▶ **RECORDS FOR PROCESSING**

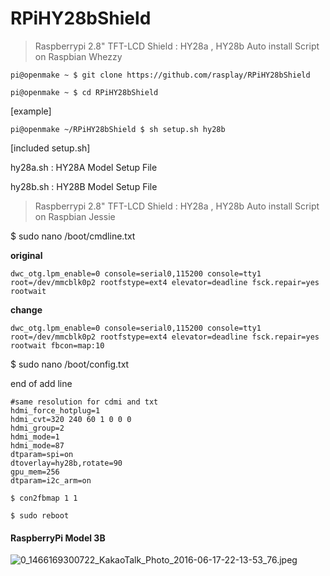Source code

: RPiHY28bShield
==============
> Raspberrypi 2.8" TFT-LCD Shield : HY28a , HY28b Auto install Script on Raspbian Whezzy

`pi@openmake ~ $ git clone https://github.com/rasplay/RPiHY28bShield`

`pi@openmake ~ $ cd RPiHY28bShield`

[example]

`pi@openmake ~/RPiHY28bShield $ sh setup.sh hy28b`


[included setup.sh]

hy28a.sh : HY28A Model Setup File

hy28b.sh : HY28B Model Setup File

> Raspberrypi 2.8" TFT-LCD Shield : HY28a , HY28b Auto install Script on Raspbian Jessie

$ sudo nano /boot/cmdline.txt

**original**

```
dwc_otg.lpm_enable=0 console=serial0,115200 console=tty1 root=/dev/mmcblk0p2 rootfstype=ext4 elevator=deadline fsck.repair=yes rootwait
```

**change**

```
dwc_otg.lpm_enable=0 console=serial0,115200 console=tty1 root=/dev/mmcblk0p2 rootfstype=ext4 elevator=deadline fsck.repair=yes rootwait fbcon=map:10
```

$ sudo nano /boot/config.txt

 end of add line

```
#same resolution for cdmi and txt
hdmi_force_hotplug=1
hdmi_cvt=320 240 60 1 0 0 0
hdmi_group=2
hdmi_mode=1
hdmi_mode=87
dtparam=spi=on
dtoverlay=hy28b,rotate=90
gpu_mem=256
dtparam=i2c_arm=on
```

`$ con2fbmap 1 1`

`$ sudo reboot`

#### **RaspberryPi Model 3B**

![0_1466169300722_KakaoTalk_Photo_2016-06-17-22-13-53_76.jpeg](https://i.imgur.com/H1EFU2C.jpg)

▶ **WHAT TO WORK ON**
Print all the records again exactly; do not include any picture.

▶ **TASK ANSWER**
Source code

: RPiHY28bShield
==============
> Raspberrypi 2.8" TFT-LCD Shield : HY28a , HY28b Auto install Script on Raspbian Whezzy

`pi@openmake ~ $ git clone https://github.com/rasplay/RPiHY28bShield`

`pi@openmake ~ $ cd RPiHY28bShield`

[example]

`pi@openmake ~/RPiHY28bShield $ sh setup.sh hy28b`


[included setup.sh]

hy28a.sh : HY28A Model Setup File

hy28b.sh : HY28B Model Setup File

> Raspberrypi 2.8" TFT-LCD Shield : HY28a , HY28b Auto install Script on Raspbian Jessie

$ sudo nano /boot/cmdline.txt

**original**

```
dwc_otg.lpm_enable=0 console=serial0,115200 console=tty1 root=/dev/mmcblk0p2 rootfstype=ext4 elevator=deadline fsck.repair=yes rootwait
```

**change**

```
dwc_otg.lpm_enable=0 console=serial0,115200 console=tty1 root=/dev/mmcblk0p2 rootfstype=ext4 elevator=deadline fsck.repair=yes rootwait fbcon=map:10
```

$ sudo nano /boot/config.txt

 end of add line

```
#same resolution for cdmi and txt
hdmi_force_hotplug=1
hdmi_cvt=320 240 60 1 0 0 0
hdmi_group=2
hdmi_mode=1
hdmi_mode=87
dtparam=spi=on
dtoverlay=hy28b,rotate=90
gpu_mem=256
dtparam=i2c_arm=on
```

`$ con2fbmap 1 1`

`$ sudo reboot`

#### **RaspberryPi Model 3B**

![0_1466169300722_KakaoTalk_Photo_2016-06-17-22-13-53_76.jpeg](https://i.imgur.com/H1EFU2C.jpg)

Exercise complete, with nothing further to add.